El futuro ya no es lo que era: las lecciones aprendidas

El camino hacia la llamada “nueva normalidad” (oxímoron donde los haya) lo hemos de construir a base de responsabilidad individual y de compromiso social. La vuelta a la casilla de salida del 11 de marzo (fecha en que la OMS calificó a la COVID-19 de pandemia) tendría efectos mucho más negativos que los de la primera oleada, no solo en términos económicos, sino también sociales y psicológicos. Y la historia de las epidemias nos muestra que siempre o casi siempre ha habido segundas e, incluso, terceras oleadas y que éstas pueden presentar efectos más devastadores que las primeras

Los expertos montañeros advierten de que el mayor número de fallecimientos en las cumbres más altas no se dan tanto en el ascenso final como en la primera fase de descenso por la prisa por llegar hasta el primer campamento base.
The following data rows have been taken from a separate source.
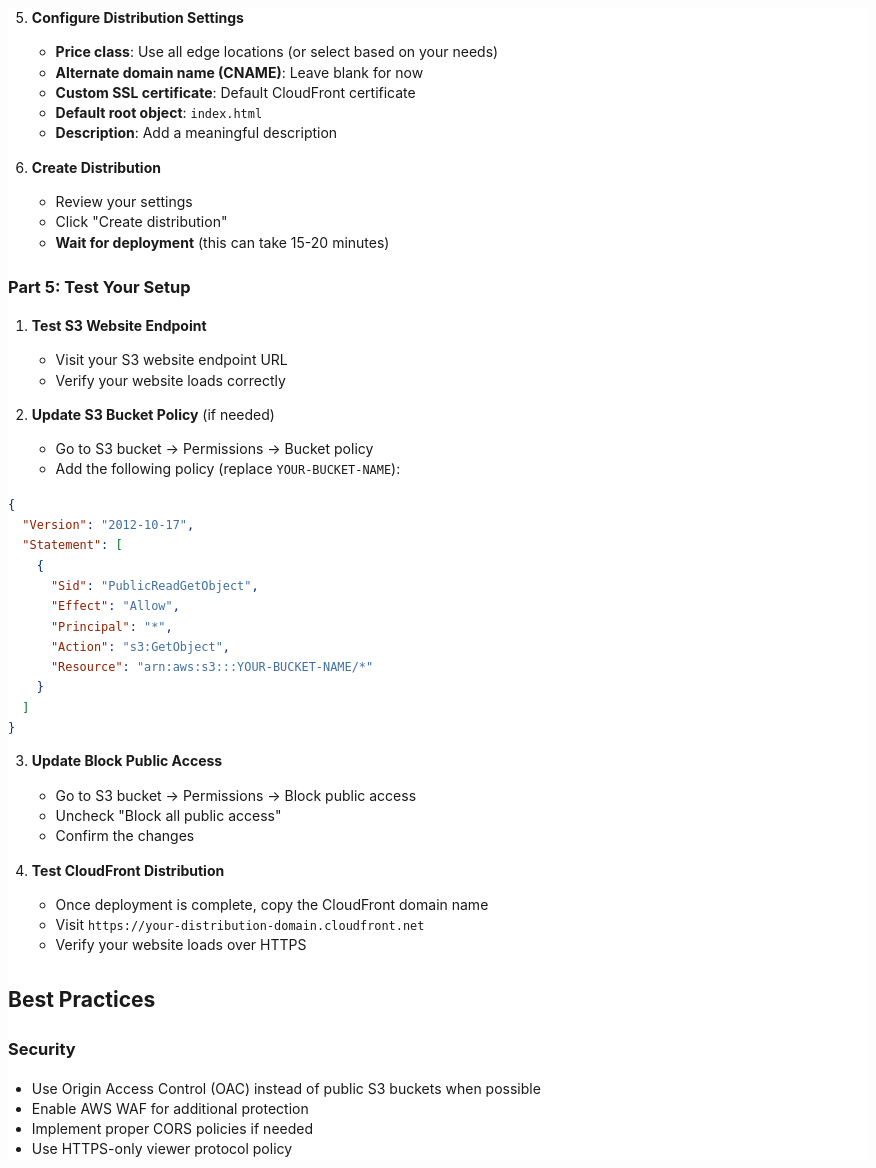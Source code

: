 5. **Configure Distribution Settings**

   - **Price class**: Use all edge locations (or select based on your needs)
   - **Alternate domain name (CNAME)**: Leave blank for now
   - **Custom SSL certificate**: Default CloudFront certificate
   - **Default root object**: `index.html`
   - **Description**: Add a meaningful description

6. **Create Distribution**
   - Review your settings
   - Click "Create distribution"
   - **Wait for deployment** (this can take 15-20 minutes)

### Part 5: Test Your Setup

1. **Test S3 Website Endpoint**

   - Visit your S3 website endpoint URL
   - Verify your website loads correctly

2. **Update S3 Bucket Policy** (if needed)
   - Go to S3 bucket → Permissions → Bucket policy
   - Add the following policy (replace `YOUR-BUCKET-NAME`):

```json
{
  "Version": "2012-10-17",
  "Statement": [
    {
      "Sid": "PublicReadGetObject",
      "Effect": "Allow",
      "Principal": "*",
      "Action": "s3:GetObject",
      "Resource": "arn:aws:s3:::YOUR-BUCKET-NAME/*"
    }
  ]
}
```

3. **Update Block Public Access**

   - Go to S3 bucket → Permissions → Block public access
   - Uncheck "Block all public access"
   - Confirm the changes

4. **Test CloudFront Distribution**
   - Once deployment is complete, copy the CloudFront domain name
   - Visit `https://your-distribution-domain.cloudfront.net`
   - Verify your website loads over HTTPS

## Best Practices

### Security

- Use Origin Access Control (OAC) instead of public S3 buckets when possible
- Enable AWS WAF for additional protection
- Implement proper CORS policies if needed
- Use HTTPS-only viewer protocol policy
El símil, del que se hizo eco la prensa nacional a través de una inteligente carta al director, es perfectamente válido en la actual situación.

La “nueva normalidad” nos va a obligar a mostrar un máximo grado de responsabilidad ciudadana. Nos obligará a mucho más que al uso de mascarillas, y no solo en el espacio y en el trasporte públicos. Nos hará racionalizar nuestros desplazamientos: los laborales, los sociales, los ligados a la provisión de bienes y servicios, y singularmente los de ocio. Nos enseñará a cuidar al máximo nuestra higiene. Hemos aprendido a valorar la comida sana, los productos de proximidad y los alimentos naturales y hemos descubierto que la cocina importa. En esta “nueva normalidad” hemos de acostumbrarnos a mantener la distancia “social” (interpersonal, sería más preciso), hábito que en otras latitudes europeas más septentrionales tienen culturalmente incorporado.
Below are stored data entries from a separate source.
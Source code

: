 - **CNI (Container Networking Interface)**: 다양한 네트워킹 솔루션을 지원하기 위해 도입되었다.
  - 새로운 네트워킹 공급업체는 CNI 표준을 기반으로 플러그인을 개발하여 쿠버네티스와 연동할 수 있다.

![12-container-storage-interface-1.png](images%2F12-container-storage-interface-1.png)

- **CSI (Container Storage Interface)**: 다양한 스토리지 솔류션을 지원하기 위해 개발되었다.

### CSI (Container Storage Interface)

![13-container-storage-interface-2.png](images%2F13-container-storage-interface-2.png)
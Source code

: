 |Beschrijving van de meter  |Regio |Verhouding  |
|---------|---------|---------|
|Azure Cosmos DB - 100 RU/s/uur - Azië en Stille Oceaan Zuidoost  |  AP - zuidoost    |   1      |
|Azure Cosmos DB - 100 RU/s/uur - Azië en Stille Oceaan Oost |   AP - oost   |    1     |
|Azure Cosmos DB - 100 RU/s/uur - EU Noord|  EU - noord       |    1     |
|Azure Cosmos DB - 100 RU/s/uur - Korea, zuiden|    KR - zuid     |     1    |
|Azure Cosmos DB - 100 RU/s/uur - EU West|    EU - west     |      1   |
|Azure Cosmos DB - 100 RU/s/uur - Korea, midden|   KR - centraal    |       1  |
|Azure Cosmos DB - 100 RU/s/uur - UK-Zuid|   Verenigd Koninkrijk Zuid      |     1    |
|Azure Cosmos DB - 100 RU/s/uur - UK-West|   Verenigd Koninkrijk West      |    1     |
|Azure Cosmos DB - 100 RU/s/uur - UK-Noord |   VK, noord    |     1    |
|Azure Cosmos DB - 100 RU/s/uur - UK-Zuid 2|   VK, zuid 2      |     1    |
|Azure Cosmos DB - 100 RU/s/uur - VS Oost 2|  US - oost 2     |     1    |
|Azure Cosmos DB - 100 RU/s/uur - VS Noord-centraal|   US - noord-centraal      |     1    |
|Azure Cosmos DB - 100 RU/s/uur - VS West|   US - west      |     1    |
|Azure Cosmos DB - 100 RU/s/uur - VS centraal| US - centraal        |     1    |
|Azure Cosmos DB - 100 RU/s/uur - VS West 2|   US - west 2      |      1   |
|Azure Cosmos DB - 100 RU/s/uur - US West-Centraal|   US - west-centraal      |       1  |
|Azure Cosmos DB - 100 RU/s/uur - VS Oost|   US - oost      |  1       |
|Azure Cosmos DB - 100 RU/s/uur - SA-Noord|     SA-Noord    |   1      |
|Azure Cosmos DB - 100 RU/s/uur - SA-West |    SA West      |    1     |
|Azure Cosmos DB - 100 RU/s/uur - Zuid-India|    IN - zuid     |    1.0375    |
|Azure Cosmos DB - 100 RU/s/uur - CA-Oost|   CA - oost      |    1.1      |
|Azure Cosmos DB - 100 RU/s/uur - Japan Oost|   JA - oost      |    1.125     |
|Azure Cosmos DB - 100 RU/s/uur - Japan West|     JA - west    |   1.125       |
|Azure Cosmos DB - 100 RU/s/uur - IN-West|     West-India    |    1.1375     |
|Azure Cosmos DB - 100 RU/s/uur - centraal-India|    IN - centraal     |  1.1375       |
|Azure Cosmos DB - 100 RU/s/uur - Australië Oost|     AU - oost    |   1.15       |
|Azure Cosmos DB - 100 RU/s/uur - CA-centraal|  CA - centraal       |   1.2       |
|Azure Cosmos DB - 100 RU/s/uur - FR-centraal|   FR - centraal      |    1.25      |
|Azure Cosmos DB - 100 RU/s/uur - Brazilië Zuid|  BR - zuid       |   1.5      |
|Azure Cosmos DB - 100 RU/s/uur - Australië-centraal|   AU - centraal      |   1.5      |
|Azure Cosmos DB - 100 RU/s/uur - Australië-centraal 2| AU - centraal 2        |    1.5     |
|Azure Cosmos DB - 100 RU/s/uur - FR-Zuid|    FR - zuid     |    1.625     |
A más largo plazo hará que valoremos la familia y el hogar como lugar de refugio y de seguridad. Nunca entenderemos mejor que en este momento la afirmación que suscribiría cualquier arquitecto de que “la casa es el arma con la que nos enfrentamos al mundo”. La pandemia hará que pensemos fórmulas para vivir mejor con menos: nuestra sociedad global permite hacerlo posible. Las nuevas tecnologías posibilitan el acercamiento (virtual) a personas geográficamente lejanas y compartir con ellas paisajes, espacios vividos y, a la vez, valorar lo próximo. La digitalización se ha acelerado y se consolidará en todos los campos de la vida social (educación, administración, comercio, ocio, cultura servicios médicos…). La pandemia también nos está enseñando a entender la importancia de la solidaridad y de la cohesión entre generaciones, en todos los campos: económico, social, asistencial, psicológico, pero también está dejando al descubierto brechas demográficas y de género y brechas sociales y económicas a todas las escalas: desde la internacional a la de bario.

Paul Valery escribía hace más de un siglo “El problema de nuestros tiempos es que el futuro ya no es lo que solía ser”, podríamos decir parafraseándole que con la COVID-19 y después de la COVID-19 el futuro no es lo que era. El futuro deberemos reinventarlo y asentarlo en pilares sólidos como la innovación, la ciencia, la tecnología, los servicios públicos de calidad, la salud de los ecosistemas, la agricultura de proximidad y ecológica, el turismo sostenible, el comercio de proximidad y el capital humano y una industrialización entendida como factor de investigación y de desarrollo tecnológico, con capacidad para dar respuesta a las cadenas de suministro básicas ligadas a este tipo de crisis sanitarias.

Debemos, asimismo, promover políticas públicas sociales y de salud que eviten que la desigualdad social, la deprivación social y económica y la pobreza se conviertan en nueva “pandemia” a la que solo cabría hacerle frente con la “vacuna” de la justicia social y ambiental.

Pedro Reques Velasco es catedrático de Geografía Humana de la Universidad de Cantabria.